The exchange of five men who had been detained at the U.S. prison in Guantanamo Bay for the release of Sgt. Bowe Bergdahl, who had been captured in 2009, occurred on May 31, 2014. It set off a range of reactions, from happiness at the soldier's safe return to anger that the Obama administration had released five senior members of the Taliban.

NPR's Dina Temple-Raston reports:

"White House spokesman Josh Earnest was quick to say that that none of the men had returned to the battlefield.

" 'Right now these individuals are in Qatar,' he says, 'and they are subjected to monitoring and mitigation measures that ensures that we are limiting their activities and doing so in a way that protects the national security interests of the United States.'

"The U.S. has been secretly intercepting and monitoring all of the men's communications, and are now concerned about one individual in particular."

"Officials say the monitoring was what suggested that there may have been some illegal contact. They would not say exactly what that contact was."

This week, Sen. Lindsey Graham, R-S.C., told the AP that he had been worried that one of the men had left Qatar, a nation he recently visited. But he added that he's since been assured that all five are still in the country.
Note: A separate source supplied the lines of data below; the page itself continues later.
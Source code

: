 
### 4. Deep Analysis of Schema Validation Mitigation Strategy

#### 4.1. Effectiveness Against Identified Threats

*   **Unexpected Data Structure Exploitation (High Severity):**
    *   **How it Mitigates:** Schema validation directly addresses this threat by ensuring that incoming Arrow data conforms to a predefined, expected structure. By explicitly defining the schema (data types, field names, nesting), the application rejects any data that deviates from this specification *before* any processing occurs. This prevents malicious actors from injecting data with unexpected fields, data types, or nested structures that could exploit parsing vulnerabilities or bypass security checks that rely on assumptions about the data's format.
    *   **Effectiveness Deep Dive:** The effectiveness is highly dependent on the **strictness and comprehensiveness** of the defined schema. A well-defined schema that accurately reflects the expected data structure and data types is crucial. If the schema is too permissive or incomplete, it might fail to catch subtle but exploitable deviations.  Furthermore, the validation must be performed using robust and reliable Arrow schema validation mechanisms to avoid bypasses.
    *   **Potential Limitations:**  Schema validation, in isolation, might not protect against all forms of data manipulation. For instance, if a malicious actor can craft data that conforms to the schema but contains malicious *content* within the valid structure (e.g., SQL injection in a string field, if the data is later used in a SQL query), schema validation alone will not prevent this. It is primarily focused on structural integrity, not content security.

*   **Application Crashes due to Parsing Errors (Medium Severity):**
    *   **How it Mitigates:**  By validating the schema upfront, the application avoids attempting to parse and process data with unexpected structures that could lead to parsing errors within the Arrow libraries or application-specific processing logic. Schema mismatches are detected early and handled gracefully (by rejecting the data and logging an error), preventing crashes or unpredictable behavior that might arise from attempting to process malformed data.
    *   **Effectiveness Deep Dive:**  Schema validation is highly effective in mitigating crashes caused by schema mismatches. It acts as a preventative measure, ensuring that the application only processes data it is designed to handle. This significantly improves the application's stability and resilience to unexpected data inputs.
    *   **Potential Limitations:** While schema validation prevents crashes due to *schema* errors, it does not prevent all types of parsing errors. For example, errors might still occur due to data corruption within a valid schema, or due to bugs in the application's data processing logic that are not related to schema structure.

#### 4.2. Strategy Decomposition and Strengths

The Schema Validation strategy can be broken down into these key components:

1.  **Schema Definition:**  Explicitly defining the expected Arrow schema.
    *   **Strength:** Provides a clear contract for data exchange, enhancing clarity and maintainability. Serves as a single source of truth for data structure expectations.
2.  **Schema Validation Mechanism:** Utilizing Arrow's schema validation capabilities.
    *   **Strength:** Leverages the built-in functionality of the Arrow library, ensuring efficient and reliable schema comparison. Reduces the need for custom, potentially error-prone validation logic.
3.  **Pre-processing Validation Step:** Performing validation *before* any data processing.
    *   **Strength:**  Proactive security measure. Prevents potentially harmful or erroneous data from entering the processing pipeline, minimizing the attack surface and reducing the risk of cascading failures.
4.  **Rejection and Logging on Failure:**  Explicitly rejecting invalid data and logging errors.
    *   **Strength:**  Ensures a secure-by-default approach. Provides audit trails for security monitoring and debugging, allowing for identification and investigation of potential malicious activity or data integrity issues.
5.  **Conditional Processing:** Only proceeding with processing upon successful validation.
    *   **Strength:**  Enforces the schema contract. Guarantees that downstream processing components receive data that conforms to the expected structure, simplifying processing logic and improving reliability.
The AP says that Graham, a member of the Senate Armed Services Committee, said, "They've had some Haqqani people come to meet with them. ... They're reaching out."

The prisoner swap for Bergdahl has come under close scrutiny; after the Government Accountability Office reviewed the deal last August, the agency said that the " Pentagon didn't give enough notice to Congress and misused nearly $1 million," as we reported.